═════ DATA PROVIDED ═════
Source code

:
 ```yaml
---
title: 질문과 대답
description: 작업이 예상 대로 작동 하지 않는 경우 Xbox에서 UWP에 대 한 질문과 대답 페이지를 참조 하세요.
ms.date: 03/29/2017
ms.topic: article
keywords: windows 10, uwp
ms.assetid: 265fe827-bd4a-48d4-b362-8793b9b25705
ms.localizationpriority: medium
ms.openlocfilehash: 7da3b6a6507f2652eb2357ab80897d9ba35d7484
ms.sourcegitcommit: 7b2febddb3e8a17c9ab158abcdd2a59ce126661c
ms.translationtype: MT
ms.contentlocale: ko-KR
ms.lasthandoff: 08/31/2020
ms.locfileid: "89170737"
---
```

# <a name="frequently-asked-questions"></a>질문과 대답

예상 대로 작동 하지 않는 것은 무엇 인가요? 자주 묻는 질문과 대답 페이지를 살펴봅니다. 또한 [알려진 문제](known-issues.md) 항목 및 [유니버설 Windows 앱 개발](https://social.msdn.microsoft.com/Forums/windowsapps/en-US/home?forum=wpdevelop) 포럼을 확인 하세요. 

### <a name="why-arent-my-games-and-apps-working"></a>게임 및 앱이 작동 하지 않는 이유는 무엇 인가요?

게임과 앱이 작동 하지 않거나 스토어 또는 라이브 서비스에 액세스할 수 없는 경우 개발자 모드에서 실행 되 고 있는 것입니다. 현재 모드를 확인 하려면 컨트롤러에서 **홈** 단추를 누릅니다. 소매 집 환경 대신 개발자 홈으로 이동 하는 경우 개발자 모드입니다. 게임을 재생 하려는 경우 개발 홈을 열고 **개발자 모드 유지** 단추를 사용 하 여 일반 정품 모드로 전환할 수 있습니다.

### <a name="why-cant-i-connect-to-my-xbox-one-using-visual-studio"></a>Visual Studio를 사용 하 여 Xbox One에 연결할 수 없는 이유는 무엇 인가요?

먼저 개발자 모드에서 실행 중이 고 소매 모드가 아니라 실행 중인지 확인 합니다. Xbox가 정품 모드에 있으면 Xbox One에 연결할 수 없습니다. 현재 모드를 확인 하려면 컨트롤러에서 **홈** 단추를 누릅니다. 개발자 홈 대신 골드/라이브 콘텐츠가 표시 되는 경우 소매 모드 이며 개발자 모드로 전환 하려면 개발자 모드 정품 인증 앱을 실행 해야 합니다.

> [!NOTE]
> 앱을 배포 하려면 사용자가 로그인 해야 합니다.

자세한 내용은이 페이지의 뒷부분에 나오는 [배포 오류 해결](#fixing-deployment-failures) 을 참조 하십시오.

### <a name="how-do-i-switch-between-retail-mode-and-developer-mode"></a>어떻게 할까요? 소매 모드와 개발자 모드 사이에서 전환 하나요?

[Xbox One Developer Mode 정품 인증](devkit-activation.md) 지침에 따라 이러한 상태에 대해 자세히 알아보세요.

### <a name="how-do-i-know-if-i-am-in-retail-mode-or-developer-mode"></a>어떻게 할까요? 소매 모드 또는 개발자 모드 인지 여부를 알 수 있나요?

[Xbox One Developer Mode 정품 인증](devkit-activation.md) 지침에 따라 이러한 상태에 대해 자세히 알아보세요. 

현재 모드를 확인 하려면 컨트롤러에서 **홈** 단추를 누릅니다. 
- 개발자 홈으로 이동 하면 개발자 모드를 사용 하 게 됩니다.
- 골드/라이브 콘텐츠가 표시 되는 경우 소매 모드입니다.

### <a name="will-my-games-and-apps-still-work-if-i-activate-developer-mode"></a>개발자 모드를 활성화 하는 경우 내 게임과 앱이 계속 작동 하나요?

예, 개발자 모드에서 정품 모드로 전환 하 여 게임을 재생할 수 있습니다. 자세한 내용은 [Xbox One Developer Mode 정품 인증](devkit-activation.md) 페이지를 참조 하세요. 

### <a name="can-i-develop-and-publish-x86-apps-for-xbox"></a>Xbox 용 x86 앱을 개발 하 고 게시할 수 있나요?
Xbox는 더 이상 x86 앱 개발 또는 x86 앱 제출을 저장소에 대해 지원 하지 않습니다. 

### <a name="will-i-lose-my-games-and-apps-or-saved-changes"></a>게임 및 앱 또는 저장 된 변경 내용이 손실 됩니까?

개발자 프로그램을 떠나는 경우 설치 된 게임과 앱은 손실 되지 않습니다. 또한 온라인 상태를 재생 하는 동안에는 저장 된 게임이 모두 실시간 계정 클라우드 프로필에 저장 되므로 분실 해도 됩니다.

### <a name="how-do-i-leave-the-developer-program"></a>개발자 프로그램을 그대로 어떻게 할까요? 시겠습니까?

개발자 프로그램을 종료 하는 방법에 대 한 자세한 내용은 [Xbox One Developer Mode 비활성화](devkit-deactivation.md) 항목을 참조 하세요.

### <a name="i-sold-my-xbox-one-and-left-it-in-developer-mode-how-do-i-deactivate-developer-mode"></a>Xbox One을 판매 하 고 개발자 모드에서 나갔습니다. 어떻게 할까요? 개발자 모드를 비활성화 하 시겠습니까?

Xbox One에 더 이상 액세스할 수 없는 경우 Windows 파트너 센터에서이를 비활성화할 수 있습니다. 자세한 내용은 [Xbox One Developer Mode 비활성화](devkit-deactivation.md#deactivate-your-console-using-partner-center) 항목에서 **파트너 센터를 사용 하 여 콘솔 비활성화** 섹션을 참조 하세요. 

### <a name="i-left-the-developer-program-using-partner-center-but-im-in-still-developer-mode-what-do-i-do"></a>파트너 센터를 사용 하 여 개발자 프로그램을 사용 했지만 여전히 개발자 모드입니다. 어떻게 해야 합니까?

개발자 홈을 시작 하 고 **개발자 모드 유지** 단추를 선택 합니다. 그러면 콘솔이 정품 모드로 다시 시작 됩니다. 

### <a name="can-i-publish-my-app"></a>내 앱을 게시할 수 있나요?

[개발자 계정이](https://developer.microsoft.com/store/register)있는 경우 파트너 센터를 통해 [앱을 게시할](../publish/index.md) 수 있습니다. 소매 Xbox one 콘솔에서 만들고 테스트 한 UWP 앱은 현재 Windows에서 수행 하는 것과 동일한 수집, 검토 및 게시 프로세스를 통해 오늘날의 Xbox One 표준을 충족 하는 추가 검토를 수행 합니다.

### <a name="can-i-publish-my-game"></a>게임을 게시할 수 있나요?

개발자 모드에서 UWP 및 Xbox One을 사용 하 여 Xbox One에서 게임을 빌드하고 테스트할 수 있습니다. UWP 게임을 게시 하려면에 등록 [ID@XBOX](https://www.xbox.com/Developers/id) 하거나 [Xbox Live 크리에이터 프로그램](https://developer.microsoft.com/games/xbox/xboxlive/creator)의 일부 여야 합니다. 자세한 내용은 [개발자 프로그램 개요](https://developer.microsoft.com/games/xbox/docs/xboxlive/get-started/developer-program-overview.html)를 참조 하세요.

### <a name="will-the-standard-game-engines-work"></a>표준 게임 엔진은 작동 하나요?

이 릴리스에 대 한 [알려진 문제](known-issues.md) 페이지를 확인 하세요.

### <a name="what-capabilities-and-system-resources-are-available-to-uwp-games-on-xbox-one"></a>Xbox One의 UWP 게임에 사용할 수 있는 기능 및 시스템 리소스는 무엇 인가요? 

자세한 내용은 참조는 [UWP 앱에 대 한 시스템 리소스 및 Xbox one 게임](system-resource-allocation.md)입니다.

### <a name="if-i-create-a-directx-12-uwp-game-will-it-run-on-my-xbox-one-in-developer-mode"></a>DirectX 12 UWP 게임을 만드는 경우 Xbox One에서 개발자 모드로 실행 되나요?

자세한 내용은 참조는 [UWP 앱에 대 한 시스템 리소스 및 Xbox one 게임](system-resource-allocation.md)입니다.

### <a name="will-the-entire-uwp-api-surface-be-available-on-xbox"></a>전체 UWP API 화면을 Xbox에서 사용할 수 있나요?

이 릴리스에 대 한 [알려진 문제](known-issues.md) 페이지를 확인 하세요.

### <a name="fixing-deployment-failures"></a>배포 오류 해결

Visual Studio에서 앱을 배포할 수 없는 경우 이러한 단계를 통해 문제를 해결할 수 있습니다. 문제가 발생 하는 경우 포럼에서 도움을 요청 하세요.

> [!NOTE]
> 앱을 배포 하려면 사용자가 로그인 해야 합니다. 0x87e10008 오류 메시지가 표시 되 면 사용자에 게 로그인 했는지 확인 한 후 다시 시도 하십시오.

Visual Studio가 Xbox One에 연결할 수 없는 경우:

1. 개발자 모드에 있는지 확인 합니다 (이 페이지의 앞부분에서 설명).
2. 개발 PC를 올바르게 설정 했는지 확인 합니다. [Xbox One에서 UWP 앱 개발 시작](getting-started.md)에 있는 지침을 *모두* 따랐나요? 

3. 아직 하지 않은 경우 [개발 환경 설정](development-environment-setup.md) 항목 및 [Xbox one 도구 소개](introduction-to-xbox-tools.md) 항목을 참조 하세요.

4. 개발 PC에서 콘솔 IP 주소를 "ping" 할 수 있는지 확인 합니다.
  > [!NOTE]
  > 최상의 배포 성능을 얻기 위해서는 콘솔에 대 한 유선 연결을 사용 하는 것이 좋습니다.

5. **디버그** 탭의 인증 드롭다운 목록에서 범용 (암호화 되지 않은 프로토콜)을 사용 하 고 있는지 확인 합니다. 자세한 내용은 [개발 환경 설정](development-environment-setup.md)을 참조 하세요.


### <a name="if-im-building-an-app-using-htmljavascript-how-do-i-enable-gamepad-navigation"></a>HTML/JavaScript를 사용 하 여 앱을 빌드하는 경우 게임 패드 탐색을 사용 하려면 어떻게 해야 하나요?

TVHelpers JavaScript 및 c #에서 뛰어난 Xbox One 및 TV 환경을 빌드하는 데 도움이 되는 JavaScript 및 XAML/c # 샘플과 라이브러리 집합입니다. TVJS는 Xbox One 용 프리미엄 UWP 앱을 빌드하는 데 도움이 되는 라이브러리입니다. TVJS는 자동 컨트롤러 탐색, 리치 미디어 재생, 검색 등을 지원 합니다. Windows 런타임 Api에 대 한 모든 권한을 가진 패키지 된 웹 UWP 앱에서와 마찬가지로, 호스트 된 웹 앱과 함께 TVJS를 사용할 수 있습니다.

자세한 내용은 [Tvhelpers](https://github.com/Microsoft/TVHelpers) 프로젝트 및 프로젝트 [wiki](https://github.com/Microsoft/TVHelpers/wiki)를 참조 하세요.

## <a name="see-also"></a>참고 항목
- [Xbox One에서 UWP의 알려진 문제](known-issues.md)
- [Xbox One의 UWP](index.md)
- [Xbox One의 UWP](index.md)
═════
_ACTIVITY_
Retype exactly, and only, the lines above from the one where "여부를 알 수 있나요?" occurs up to and including the one where "어떻게 해야 합니까?" occurs.

_RESPONSE TO THE TASK_
### <a name="how-do-i-know-if-i-am-in-retail-mode-or-developer-mode"></a>어떻게 할까요? 소매 모드 또는 개발자 모드 인지 여부를 알 수 있나요?

[Xbox One Developer Mode 정품 인증](devkit-activation.md) 지침에 따라 이러한 상태에 대해 자세히 알아보세요. 

현재 모드를 확인 하려면 컨트롤러에서 **홈** 단추를 누릅니다. 
- 개발자 홈으로 이동 하면 개발자 모드를 사용 하 게 됩니다.
- 골드/라이브 콘텐츠가 표시 되는 경우 소매 모드입니다.

### <a name="will-my-games-and-apps-still-work-if-i-activate-developer-mode"></a>개발자 모드를 활성화 하는 경우 내 게임과 앱이 계속 작동 하나요?

예, 개발자 모드에서 정품 모드로 전환 하 여 게임을 재생할 수 있습니다. 자세한 내용은 [Xbox One Developer Mode 정품 인증](devkit-activation.md) 페이지를 참조 하세요. 

### <a name="can-i-develop-and-publish-x86-apps-for-xbox"></a>Xbox 용 x86 앱을 개발 하 고 게시할 수 있나요?
Xbox는 더 이상 x86 앱 개발 또는 x86 앱 제출을 저장소에 대해 지원 하지 않습니다. 

### <a name="will-i-lose-my-games-and-apps-or-saved-changes"></a>게임 및 앱 또는 저장 된 변경 내용이 손실 됩니까?

개발자 프로그램을 떠나는 경우 설치 된 게임과 앱은 손실 되지 않습니다. 또한 온라인 상태를 재생 하는 동안에는 저장 된 게임이 모두 실시간 계정 클라우드 프로필에 저장 되므로 분실 해도 됩니다.

### <a name="how-do-i-leave-the-developer-program"></a>개발자 프로그램을 그대로 어떻게 할까요? 시겠습니까?

개발자 프로그램을 종료 하는 방법에 대 한 자세한 내용은 [Xbox One Developer Mode 비활성화](devkit-deactivation.md) 항목을 참조 하세요.

### <a name="i-sold-my-xbox-one-and-left-it-in-developer-mode-how-do-i-deactivate-developer-mode"></a>Xbox One을 판매 하 고 개발자 모드에서 나갔습니다. 어떻게 할까요? 개발자 모드를 비활성화 하 시겠습니까?

Xbox One에 더 이상 액세스할 수 없는 경우 Windows 파트너 센터에서이를 비활성화할 수 있습니다. 자세한 내용은 [Xbox One Developer Mode 비활성화](devkit-deactivation.md#deactivate-your-console-using-partner-center) 항목에서 **파트너 센터를 사용 하 여 콘솔 비활성화** 섹션을 참조 하세요. 

### <a name="i-left-the-developer-program-using-partner-center-but-im-in-still-developer-mode-what-do-i-do"></a>파트너 센터를 사용 하 여 개발자 프로그램을 사용 했지만 여전히 개발자 모드입니다. 어떻게 해야 합니까?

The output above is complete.